Their inclusion in the discussion would no doubt have taken the authors further afield than they would have wanted. They might well justify their unwillingness to extend their discussion by their expressed belief that the world is converging on the US model of capitalism, so that consideration of alternatives would be redundant. However, this would be to ignore important ongoing political and economic controversy concerning the benefits and conceptual rationale of such alternatives. It seems quite likely that, contrary to the authors' assumption, the US model is at risk of losing ground even in quarters where it is currently ascendant owing to questions raised by the dysfunctionality of major features revealed in recent events. If there are major changes in the political and intellectual climate in response to these questions, in future editions of the book extension of the discussion to the systemic implications for ethics of alternative business models may become unavoidable.

Notes

These dimensions of derivatives and financial innovation are omnipresent in the comprehensive legal treatise, Henderson (2003), Chapter 14.
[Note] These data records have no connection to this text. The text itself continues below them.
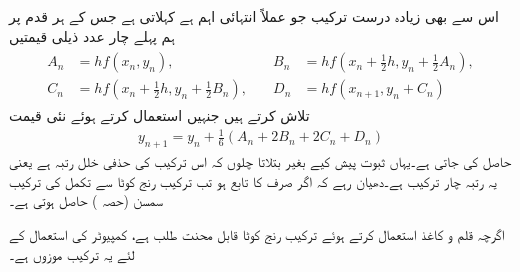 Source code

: اس سے بھی زیادہ درست ترکیب جو عملاً انتہائی اہم ہے  کہلاتی ہے جس کے ہر قدم پر ہم پہلے چار عدد ذیلی قیمتیں
\begin{gather}
\begin{aligned}\label{مساوات_اعدادی_رنج_کوٹا_الف}
A_n&=hf(x_n,y_n),\\
C_n&=hf(x_n+\tfrac{1}{2}h,y_n+\tfrac{1}{2}B_n),
\end{aligned}
\quad 
\begin{aligned}
B_n&=hf(x_n+\tfrac{1}{2}h,y_n+\tfrac{1}{2}A_n),\\
D_n&=hf(x_{n+1},y_n+C_n)
\end{aligned}
\end{gather}
 تلاش کرتے ہیں جنہیں استعمال کرتے ہوئے نئی قیمت
\begin{align}\label{مثال_اعدادی_ترکیب_یولر_ب}
y_{n+1}=y_n+\tfrac{1}{6}(A_n+2B_n+2C_n+D_n)
\end{align}
حاصل کی جاتی ہے۔یہاں ثبوت پیش کیے بغیر بتلاتا چلوں کہ اس ترکیب کی حذفی خلل رتبہ  ہے یعنی یہ رتبہ چار ترکیب  ہے۔دھیان رہے کہ اگر  صرف  کا تابع ہو تب ترکیب رنج کوٹا سے تکمل کی ترکیب سمسن (حصہ ) حاصل ہوتی ہے۔

اگرچہ قلم و کاغذ استعمال کرتے ہوئے ترکیب رنج کوٹا قابل محنت طلب ہے، کمپیوٹر کی استعمال کے لئے یہ ترکیب موزوں ہے۔

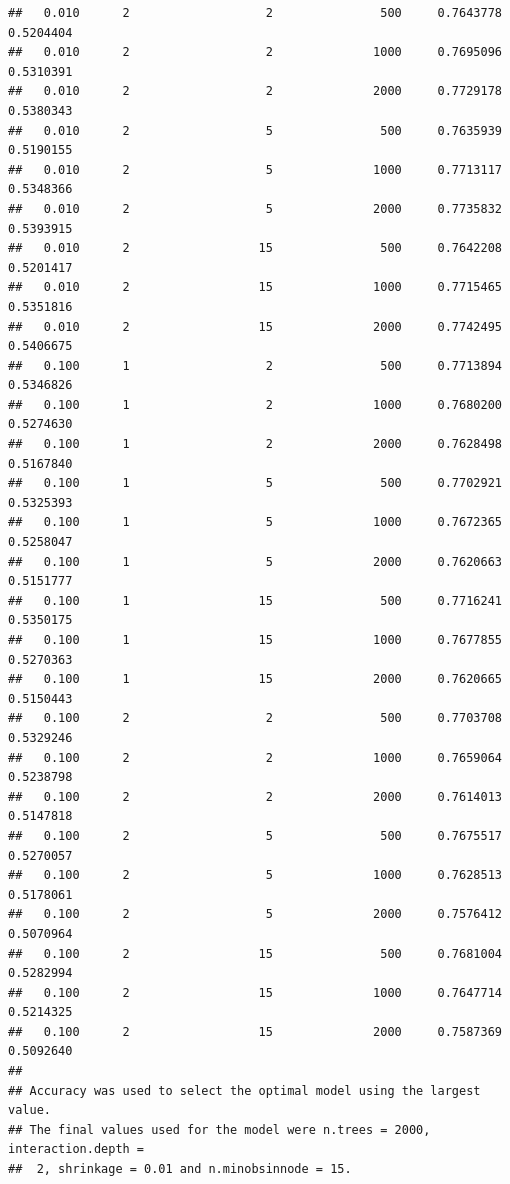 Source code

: \documentclass[]{article}
\begin{document}
\begin{lstlisting}
##   0.010      2                   2               500     0.7643778  0.5204404
##   0.010      2                   2              1000     0.7695096  0.5310391
##   0.010      2                   2              2000     0.7729178  0.5380343
##   0.010      2                   5               500     0.7635939  0.5190155
##   0.010      2                   5              1000     0.7713117  0.5348366
##   0.010      2                   5              2000     0.7735832  0.5393915
##   0.010      2                  15               500     0.7642208  0.5201417
##   0.010      2                  15              1000     0.7715465  0.5351816
##   0.010      2                  15              2000     0.7742495  0.5406675
##   0.100      1                   2               500     0.7713894  0.5346826
##   0.100      1                   2              1000     0.7680200  0.5274630
##   0.100      1                   2              2000     0.7628498  0.5167840
##   0.100      1                   5               500     0.7702921  0.5325393
##   0.100      1                   5              1000     0.7672365  0.5258047
##   0.100      1                   5              2000     0.7620663  0.5151777
##   0.100      1                  15               500     0.7716241  0.5350175
##   0.100      1                  15              1000     0.7677855  0.5270363
##   0.100      1                  15              2000     0.7620665  0.5150443
##   0.100      2                   2               500     0.7703708  0.5329246
##   0.100      2                   2              1000     0.7659064  0.5238798
##   0.100      2                   2              2000     0.7614013  0.5147818
##   0.100      2                   5               500     0.7675517  0.5270057
##   0.100      2                   5              1000     0.7628513  0.5178061
##   0.100      2                   5              2000     0.7576412  0.5070964
##   0.100      2                  15               500     0.7681004  0.5282994
##   0.100      2                  15              1000     0.7647714  0.5214325
##   0.100      2                  15              2000     0.7587369  0.5092640
## 
## Accuracy was used to select the optimal model using the largest value.
## The final values used for the model were n.trees = 2000, interaction.depth =
##  2, shrinkage = 0.01 and n.minobsinnode = 15.
\end{lstlisting}
\end{document}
See, For example, the recent global survey of plans for introducing Basel 2 in Financial Stability Institute (2006). Other information at country level is summarised in Cornford (2006a, b).

References

Cornford, A. (2006a), “The global implementation of Basel II: prospects and outstanding problems”, United Nations Conference on Trade and Development Policy Issues in International Trade and Commodities Study Series No. 34, United Nations, New York, NY.

Cornford, A. (2006b), “Basel II: prospects for implementation and other recent developments”, www.fmcenter.org/site/pp.asp?c=8fLGJTOyHpE&b=224847.

Financial Stability Institute (2006), Implementation of the New Capital Adequacy Framework in non‐Basel Committee Member Countries. Summary of the Responses to the 2006 Follow‐Up Questionnaire on Basel II Implementation, Occasional Paper No. 6, BIS, Basel.

Henderson, S.K. (2003), Henderson on Derivatives, LexisNexisUK, London.